The first objective achieved was to bring together people concerned, interested in the call launched by the Church, namely to meet on a theme: the accompaniment of people in fragility, to do with and for these people. “What we want to develop above all is to show how much being at the service and support of these people is not only assistance but working on their dignity and showing them that they can take initiatives and move forward in life,” said Bishop Philippe Guiougou.
“Through the solidarity-health service, the Catholic Church in Guadeloupe actually wishes to create bridges between these different bodies to make the proposed measures better known and to work better together,” the Bishop said.
He emphasised that the role of the Church is also to act within our society so that it becomes better. “So, this requires concrete actions, knowledge of society, what the Church knows how to do, to act for solidarity as she has been doing for years and centuries. It is a way of continuing to put this at the centre of our social and ecclesial action in our small and large Guadeloupe,” the bishop also stressed.
By organising such an event, open to all, it was also a question for the diocesan solidarity health service that has just been created to make itself known. The online news source stated “there is nothing like a conference-debate to explain the framework of its mission and also to learn from the expertise and knowledge of the field of the actors involved. Then, the expressed desire is to establish a map of structures and stakeholders in the sphere of solidarity and health; and to consider these possible synergies with the Church as a bridge.”

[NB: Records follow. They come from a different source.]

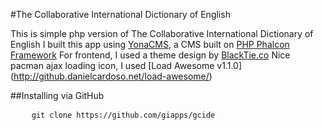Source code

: #The Collaborative International Dictionary of English

This is simple php version of The Collaborative International Dictionary of English
I built this app using  [YonaCMS](http://yonacms.com), a CMS built on  [PHP Phalcon Framework](https://phalconphp.com/en/) 
For frontend, I used a theme design by [BlackTie.co](http://BlackTie.co) 
Nice pacman ajax loading icon, I used [Load Awesome v1.1.0] (http://github.danielcardoso.net/load-awesome/)

##Installing via GitHub

<pre>
    <code>git clone https://github.com/giapps/gcide</code>
</pre>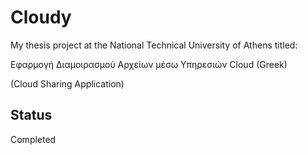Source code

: Cloudy
======

My thesis project at the National Technical University of Athens titled:

Εφαρμογή Διαμοιρασμού Αρχείων μέσω Υπηρεσιών Cloud (Greek)

(Cloud Sharing Application)

Status
----
Completed
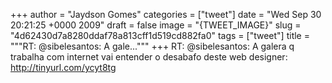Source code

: 
+++
author = "Jaydson Gomes"
categories = ["tweet"]
date = "Wed Sep 30 20:21:25 +0000 2009"
draft = false
image = "{TWEET_IMAGE}"
slug = "4d62430d7a8280ddaf78a813cff1d519cd882fa0"
tags = ["tweet"]
title = """RT: @sibelesantos: A gale..."""
+++
RT: @sibelesantos: A galera q trabalha com internet vai entender o desabafo deste web designer: http://tinyurl.com/ycyt8tg
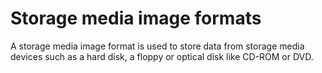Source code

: # Storage media image formats

A storage media image format is used to store data from storage media devices
such as a hard disk, a floppy or optical disk like CD-ROM or DVD.
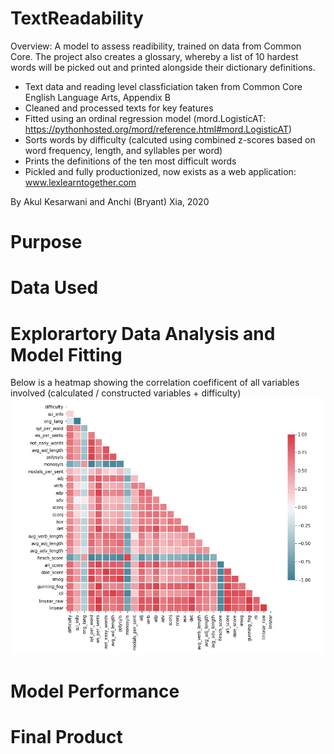 # TextReadability

Overview: A model to assess readibility, trained on data from Common Core. The project also creates a glossary, whereby a list of 10 hardest words will be picked out and printed alongside their dictionary definitions. 

* Text data and reading level classficiation taken from Common Core English Language Arts, Appendix B
* Cleaned and processed texts for key features
* Fitted using an ordinal regression model (mord.LogisticAT: https://pythonhosted.org/mord/reference.html#mord.LogisticAT)
* Sorts words by difficulty (calcuted using combined z-scores based on word frequency, length, and syllables per word)
* Prints the definitions of the ten most difficult words
* Pickled and fully productionized, now exists as a web application: www.lexlearntogether.com

By Akul Kesarwani and Anchi (Bryant) Xia, 2020

# Purpose

# Data Used

# Explorartory Data Analysis and Model Fitting

Below is a heatmap showing the correlation coefificent of all variables involved (calculated / constructed variables + difficulty)
![Correlation](/images/corr.png)

# Model Performance

# Final Product
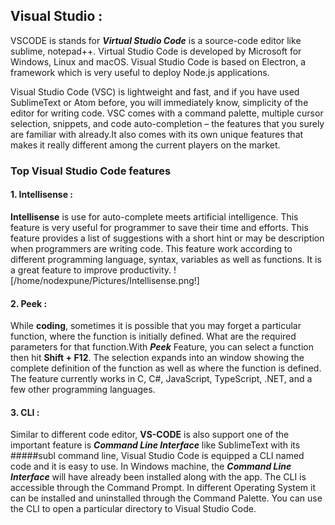 ##  Visual Studio :

 VSCODE is stands for ***Virtual Studio Code*** is a source-code editor like sublime, notepad++. Virtual Studio Code is developed by Microsoft for Windows, Linux and macOS. Visual Studio Code is based on Electron, a framework which is very useful to deploy Node.js applications.

Visual Studio Code (VSC) is lightweight and fast, and if you have used SublimeText or Atom before, you will immediately know, simplicity of the editor for writing code. VSC comes with a command palette, multiple cursor selection, snippets, and code auto-completion – the features that you surely are familiar with already.It also comes with its own unique features that makes it really different among the current players on the market.

### Top Visual Studio Code features 

#### 1. Intellisense :
 **Intellisense** is use for auto-complete meets artificial intelligence. This feature is very useful for programmer to save their time and efforts. This feature provides a list of suggestions with a short hint or may be description when programmers are writing code. This feature work according to different programming language, syntax, variables as well as functions. It is a great feature to improve productivity.
 ![/home/nodexpune/Pictures/Intellisense.png!]


 #### 2. Peek :
 
  While **coding**, sometimes it is possible that you may forget a particular function, where the function is initially defined. What are the required parameters for that function.With ***Peek*** Feature, you can select a function then hit **Shift + F12**. The selection expands into an window showing the complete definition of the function as well as where the function is defined. The feature currently works in C, C#, JavaScript, TypeScript, .NET, and a few other programming languages.

   #### 3. CLI :
 
  Similar to different code editor, **VS-CODE** is also support one of the important feature is ***Command Line Interface*** like SublimeText with its #####subl command line, Visual Studio Code is equipped a CLI named code and it is easy to use. In Windows machine, the ***Command Line Interface*** will have already been installed along with the app. The CLI is accessible through the Command Prompt. In different Operating System it can be installed and uninstalled through the Command Palette. You can use the CLI to open a particular directory to Visual Studio Code.



       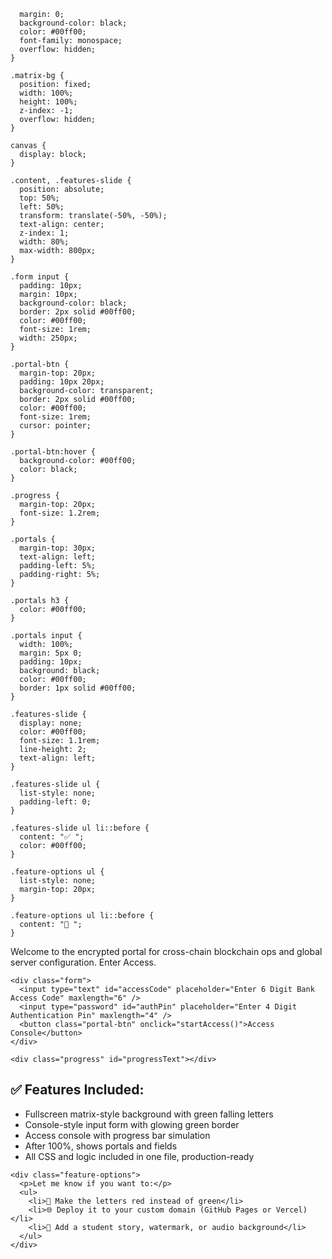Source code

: 
      margin: 0;
      background-color: black;
      color: #00ff00;
      font-family: monospace;
      overflow: hidden;
    }

    .matrix-bg {
      position: fixed;
      width: 100%;
      height: 100%;
      z-index: -1;
      overflow: hidden;
    }

    canvas {
      display: block;
    }

    .content, .features-slide {
      position: absolute;
      top: 50%;
      left: 50%;
      transform: translate(-50%, -50%);
      text-align: center;
      z-index: 1;
      width: 80%;
      max-width: 800px;
    }

    .form input {
      padding: 10px;
      margin: 10px;
      background-color: black;
      border: 2px solid #00ff00;
      color: #00ff00;
      font-size: 1rem;
      width: 250px;
    }

    .portal-btn {
      margin-top: 20px;
      padding: 10px 20px;
      background-color: transparent;
      border: 2px solid #00ff00;
      color: #00ff00;
      font-size: 1rem;
      cursor: pointer;
    }

    .portal-btn:hover {
      background-color: #00ff00;
      color: black;
    }

    .progress {
      margin-top: 20px;
      font-size: 1.2rem;
    }

    .portals {
      margin-top: 30px;
      text-align: left;
      padding-left: 5%;
      padding-right: 5%;
    }

    .portals h3 {
      color: #00ff00;
    }

    .portals input {
      width: 100%;
      margin: 5px 0;
      padding: 10px;
      background: black;
      color: #00ff00;
      border: 1px solid #00ff00;
    }

    .features-slide {
      display: none;
      color: #00ff00;
      font-size: 1.1rem;
      line-height: 2;
      text-align: left;
    }

    .features-slide ul {
      list-style: none;
      padding-left: 0;
    }

    .features-slide ul li::before {
      content: "✅ ";
      color: #00ff00;
    }

    .feature-options ul {
      list-style: none;
      margin-top: 20px;
    }

    .feature-options ul li::before {
      content: "🔹 ";
    }
  </style>
</head>
<body>
  <div class="matrix-bg">
    <canvas id="matrixCanvas"></canvas>
  </div>

  <div class="content" id="loginSlide">
    <p>Welcome to the encrypted portal for cross-chain blockchain ops and global server configuration. Enter Access.</p>

    <div class="form">
      <input type="text" id="accessCode" placeholder="Enter 6 Digit Bank Access Code" maxlength="6" />
      <input type="password" id="authPin" placeholder="Enter 4 Digit Authentication Pin" maxlength="4" />
      <button class="portal-btn" onclick="startAccess()">Access Console</button>
    </div>

    <div class="progress" id="progressText"></div>
  </div>

  <div class="features-slide" id="featureSlide">
    <h2>✅ Features Included:</h2>
    <ul>
      <li>Fullscreen matrix-style background with green falling letters</li>
      <li>Console-style input form with glowing green border</li>
      <li>Access console with progress bar simulation</li>
      <li>After 100%, shows portals and fields</li>
      <li>All CSS and logic included in one file, production-ready</li>
    </ul>

    <div class="feature-options">
      <p>Let me know if you want to:</p>
      <ul>
        <li>🔴 Make the letters red instead of green</li>
        <li>🌐 Deploy it to your custom domain (GitHub Pages or Vercel)</li>
        <li>🎨 Add a student story, watermark, or audio background</li>
      </ul>
    </div>
  </div>

  <script>
    // Falling matrix background
    const canvas = document.getElementById('matrixCanvas');
    const ctx = canvas.getContext('2d');
    canvas.height = window.innerHeight;
    canvas.width = window.innerWidth;
    const matrix = "ABCDEFGHIJKLMNOPQRSTUVWXYZ123456789@#$%^&*()*&^%".split("");
    const fontSize = 18;
    const columns = canvas.width / fontSize;
    const drops = Array.from({ length: columns }).map(() => 1);

    function drawMatrix() {
      ctx.fillStyle = "rgba(0, 0, 0, 0.05)";
      ctx.fillRect(0, 0, canvas.width, canvas.height);
      ctx.fillStyle = "#00FF00";
      ctx.font = fontSize + "px monospace";

      for (let i = 0; i < drops.length; i++) {
        const text = matrix[Math.floor(Math.random() * matrix.length)];
        ctx.fillText(text, i * fontSize, drops[i] * fontSize);
        if (drops[i] * fontSize > canvas.height && Math.random() > 0.975) drops[i] = 0;
        drops[i]++;
      }
    }

    setInterval(drawMatrix, 33);

    // Access logic
    function startAccess() {
      const access = document.getElementById('accessCode').value.trim();
      const pin = document.getElementById('authPin').value.trim();
      const progressText = document.getElementById("progressText");

      if (access.length === 6 && pin.length === 4) {
        let progress = 0;
        const interval = setInterval(() => {
          progress += 2;
          progressText.textContent = `Processing: ${progress}%`;
          if (progress >= 100) {
            clearInterval(interval);
            transitionToFeatureSlide();
          }
        }, 100);
      } else {
        alert("Please enter a 6-digit access code and 4-digit pin.");
      }
    }

    function transitionToFeatureSlide() {
      document.getElementById("loginSlide").style.display = "none";
      document.getElementById("featureSlide").style.display = "block";
    }

    // Trigger with Enter key
    document.addEventListener("keydown", function (e) {
      if (e.key === "Enter") startAccess();
🔒 Security Center
🔐 IP Mask: Enabled
🛰️ IP Trace: Rerouted via Asia Pacific Node
📡 Node Sync: 99.998% Operational
🕵️‍♂️ Cloaking: Active
🔁 OTP Code (Simulated): 372835
⏱️ Global Time Sync
7/2/2025, 4:53:41 PM
📍 Pacific Bank Grid Time
📡 Transaction Log Feed
[$4,000,000 withdrawn] [Ford BGC Taguig] [Date: 2020-01-04] [Status: Verified]
[$3,750,000 sent] [To: Hong Kong Reserve] [Date: 2020-01-03] [Status: Verified]
[$1,250,000 received] [From: Swiss Vault] [Date: 2020-01-02] [Status: Logged]
[$9,000,000 sent] [To: London Capital Pool] [Date: 2020-01-01] [Status: Cleared]
[$6,500,000 received] [From: Tokyo Exchange] [Date: 2019-12-28] [Status: Settled]
[$5,200,000 sent] [To: Cayman Holdings] [Date: 2019-12-25] [Status: Finalized]
[$4,500,000 received] [From: Berlin Proxy Node] [Date: 2019-12-21] [Status: Verified]
[$2,700,000 sent] [To: Abu Dhabi Treasury] [Date: 2019-12-18] [Status: Confirmed]
[$3,800,000 received] [From: Qatar Finance] [Date: 2019-12-15] [Status: Recorded]
[$1,300,000 sent] [To: BVI Gateway] [Date: 2019-12-12] [Status: Complete]

[$1,000,000 sent] [Destination: Panama] [Status: Encrypted]
[$500,000 received] [From: Cayman Vaults] [Status: Verified]
[$8,500,000 sent] [Destination: Malta] [Status: Processing]
[$250,000 received] [From: Zurich Node 22] [Status: Secured]
  
📥 Download Transaction History
💻 CryptoHost Bridge
Connected to BTCnet: node54.cryptohost.global

Bridge Status: LIVE

📈 System Sync & Uptime
Flow Rate: 842 tx/min
Data Load Latency: 15ms
Global Sync Uptime: 99.998%
    
    
    
    
    
    });
  </script>
</body>
</html>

“The goal is really to act together, but how and especially with whom. Hence the need to work on the coordination of all these structures and movements that support the most disadvantaged. We see a lot of solidarity shops, actions that are carried out on the ground, it challenges us, which shows that our country is becoming a vulnerable country, with, unfortunately, more and more fragile people,” said Jean-Marie Cabald, Episcopal Delegate for Solidarity and Health.